De repente, Gisela se detuvo y miró a Xavier.
—¿Puedes ayudarme a investigar los movimientos de Pedro en estos días?
Delia parpadeó y preguntó:
—¿Hay algún problema? ¿Lo sospechas de algo?
Gisela respondió:
—Pedro no es igual con Romina. Hay muchas cosas que Romina no podría hacer, pero él sí. Todo esto ha pasado de forma muy extraña. Aunque no tengo pruebas de que él esté detrás, no puedo dejar de pensar que tiene algo que ver.
Hizo una breve pausa y continuó:
—Además, el accidente de Romina fue por salvar a su hija. Fue Pedro quien la trajo al hospital. Demasiada coincidencia. Presiento que esto no va a quedarse así de simple.
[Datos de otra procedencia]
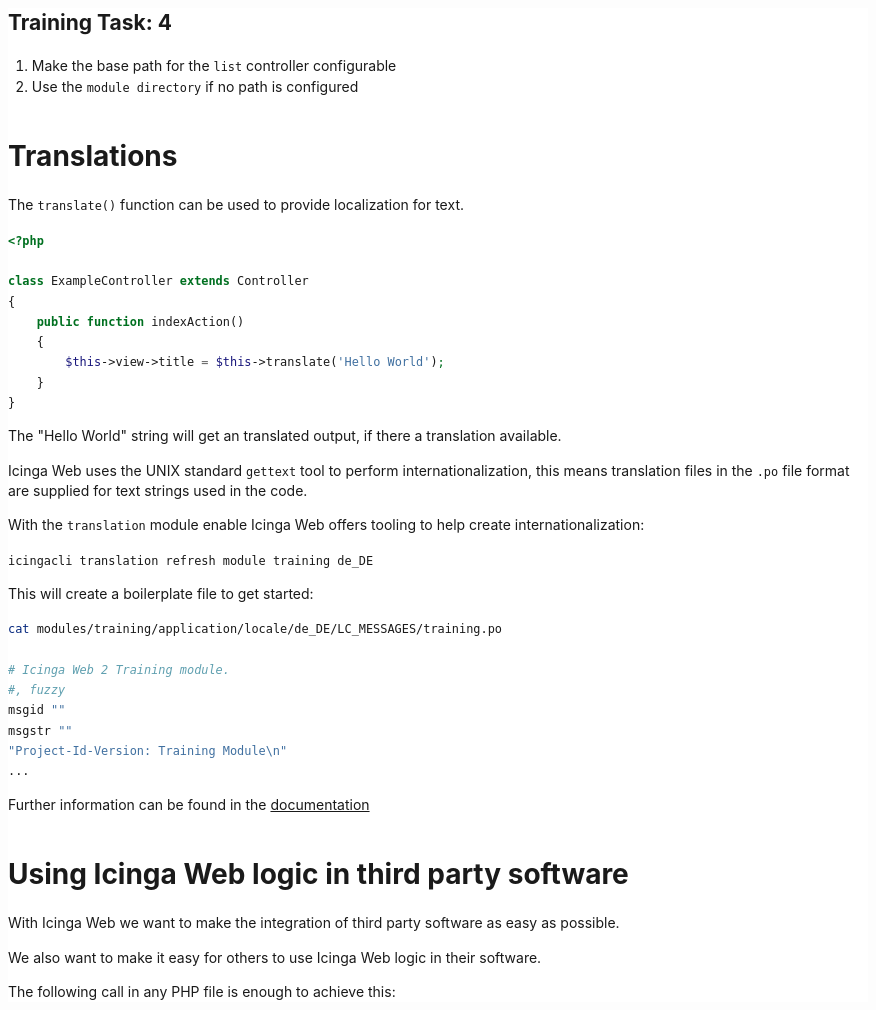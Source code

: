 ## Training Task: 4

1. Make the base path for the `list` controller configurable
2. Use the `module directory` if no path is configured

# Translations

The `translate()` function can be used to provide localization for text.

```php
<?php

class ExampleController extends Controller
{
    public function indexAction()
    {
        $this->view->title = $this->translate('Hello World');
    }
}
```

The "Hello World" string will get an translated output, if there a translation available.

Icinga Web uses the UNIX standard `gettext` tool to perform internationalization, this means translation files in the `.po` file format are supplied for text strings used in the code.

With the `translation` module enable Icinga Web offers tooling to help create internationalization:

```bash
icingacli translation refresh module training de_DE
```

This will create a boilerplate file to get started:

```bash
cat modules/training/application/locale/de_DE/LC_MESSAGES/training.po

# Icinga Web 2 Training module.
#, fuzzy
msgid ""
msgstr ""
"Project-Id-Version: Training Module\n"
...
```

Further information can be found in the [documentation](https://icinga.com/docs/icinga-web/latest/modules/translation/doc/03-Translation)

# Using Icinga Web logic in third party software

With Icinga Web we want to make the integration of third party software as easy as possible.

We also want to make it easy for others to use Icinga Web logic in their software.

The following call in any PHP file is enough to achieve this:
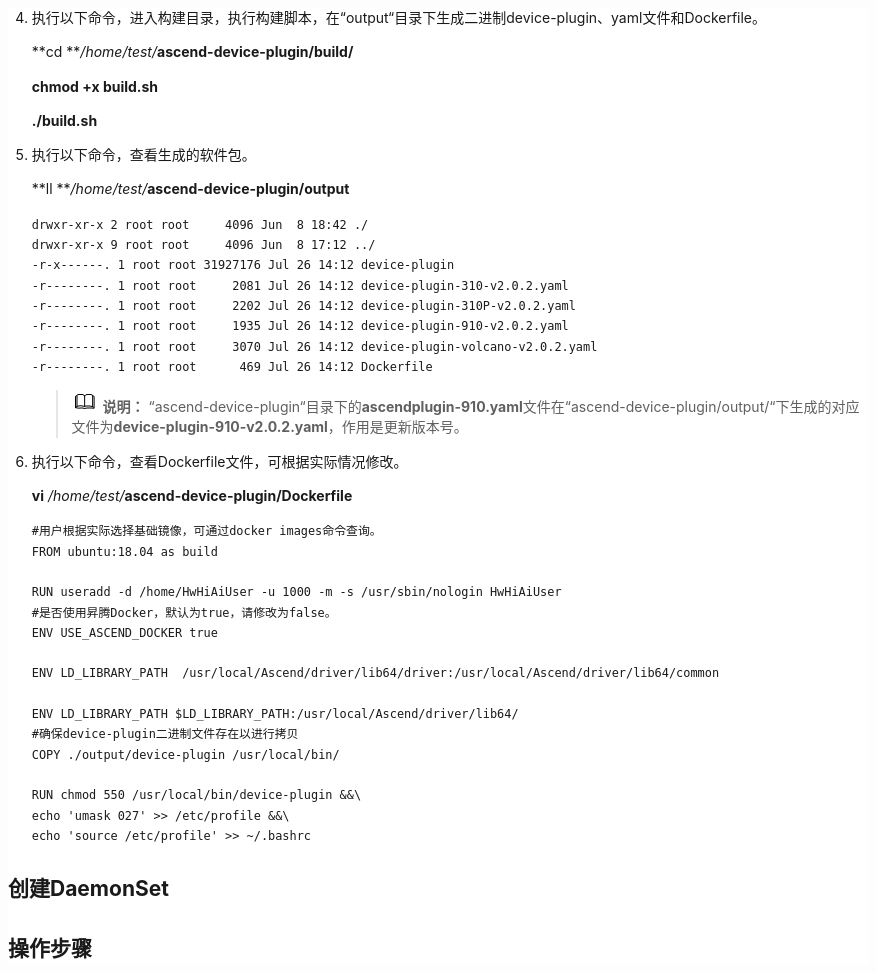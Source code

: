 4.  执行以下命令，进入构建目录，执行构建脚本，在“output“目录下生成二进制device-plugin、yaml文件和Dockerfile。

    **cd **_/home/test/_**ascend-device-plugin/build/**

    **chmod +x build.sh**

    **./build.sh**

5.  执行以下命令，查看生成的软件包。

    **ll **_/home/test/_**ascend-device-plugin/output**

    ```
    drwxr-xr-x 2 root root     4096 Jun  8 18:42 ./ 
    drwxr-xr-x 9 root root     4096 Jun  8 17:12 ../ 
    -r-x------. 1 root root 31927176 Jul 26 14:12 device-plugin 
    -r--------. 1 root root     2081 Jul 26 14:12 device-plugin-310-v2.0.2.yaml 
    -r--------. 1 root root     2202 Jul 26 14:12 device-plugin-310P-v2.0.2.yaml 
    -r--------. 1 root root     1935 Jul 26 14:12 device-plugin-910-v2.0.2.yaml 
    -r--------. 1 root root     3070 Jul 26 14:12 device-plugin-volcano-v2.0.2.yaml 
    -r--------. 1 root root      469 Jul 26 14:12 Dockerfile
    ```

    >![](figures/icon-note.gif) **说明：** 
    >“ascend-device-plugin“目录下的**ascendplugin-910.yaml**文件在“ascend-device-plugin/output/“下生成的对应文件为**device-plugin-910-v2.0.2.yaml**，作用是更新版本号。

6.  执行以下命令，查看Dockerfile文件，可根据实际情况修改。

    **vi** _/home/test/_**ascend-device-plugin/Dockerfile**

    ```
    #用户根据实际选择基础镜像，可通过docker images命令查询。 
    FROM ubuntu:18.04 as build 
     
    RUN useradd -d /home/HwHiAiUser -u 1000 -m -s /usr/sbin/nologin HwHiAiUser 
    #是否使用昇腾Docker，默认为true，请修改为false。 
    ENV USE_ASCEND_DOCKER true 
     
    ENV LD_LIBRARY_PATH  /usr/local/Ascend/driver/lib64/driver:/usr/local/Ascend/driver/lib64/common 
     
    ENV LD_LIBRARY_PATH $LD_LIBRARY_PATH:/usr/local/Ascend/driver/lib64/ 
    #确保device-plugin二进制文件存在以进行拷贝 
    COPY ./output/device-plugin /usr/local/bin/ 
     
    RUN chmod 550 /usr/local/bin/device-plugin &&\ 
    echo 'umask 027' >> /etc/profile &&\ 
    echo 'source /etc/profile' >> ~/.bashrc
    ```


<h2 id="创建DaemonSet.md">创建DaemonSet</h2>

## 操作步骤<a name="zh-cn_topic_0269670254_section2036324211563"></a>
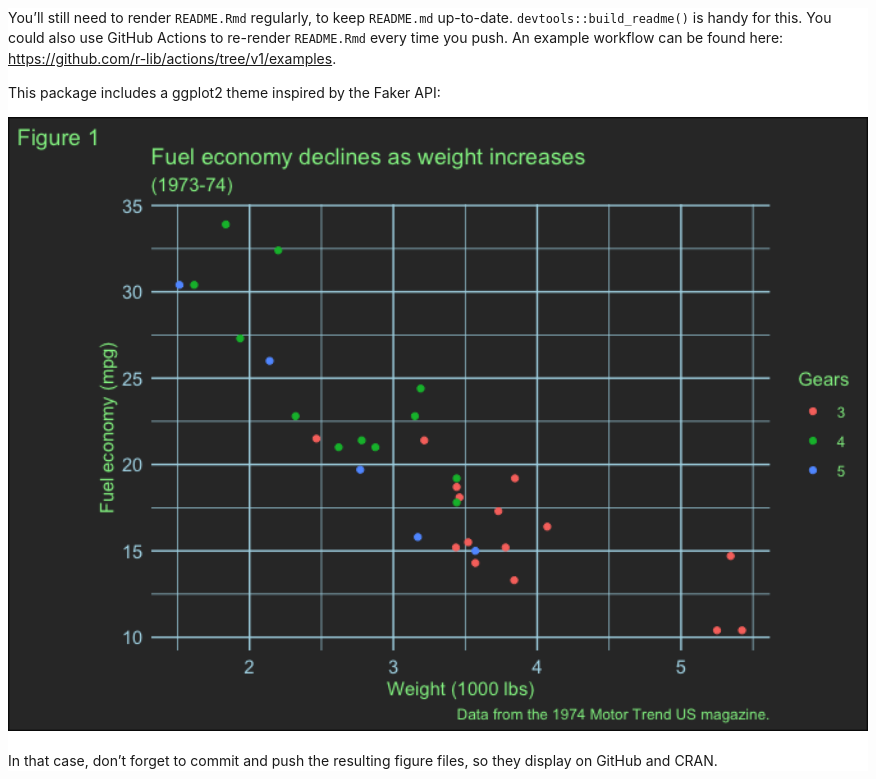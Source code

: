 You’ll still need to render `README.Rmd` regularly, to keep `README.md`
up-to-date. `devtools::build_readme()` is handy for this. You could also
use GitHub Actions to re-render `README.Rmd` every time you push. An
example workflow can be found here:
<https://github.com/r-lib/actions/tree/v1/examples>.

This package includes a ggplot2 theme inspired by the Faker API:

<img src="man/figures/README-unnamed-chunk-2-1.png" width="100%" />

In that case, don’t forget to commit and push the resulting figure
files, so they display on GitHub and CRAN.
Delia guardó silencio un momento, pensativa.
Xavier asintió:
—Está bien, voy a estar pendiente estos días.
Gisela le sonrió con sinceridad.
—Gracias.
Xavier le devolvió la sonrisa, resignado pero cálido.
—No tienes que darme las gracias. Si lo haces, siento que no valoras lo que siento por ti.
La mirada de Gisela vaciló y enseguida, algo nerviosa, apartó los ojos.
Delia los miró con picardía, levantando una ceja.
—¿Y ustedes dos… qué están tramando?
Fingió molestia.
—No se anden echando miraditas frente a mí. ¿No ven que sigo aquí? Si siguen así me voy a enojar, ¿eh?
Gisela suspiró, resignada.
—Ya basta, Delia.
Delia soltó una risita contenida.
—Ya, ya, no los interrumpo más. Voy a ver cómo sigue Romina, luego regreso.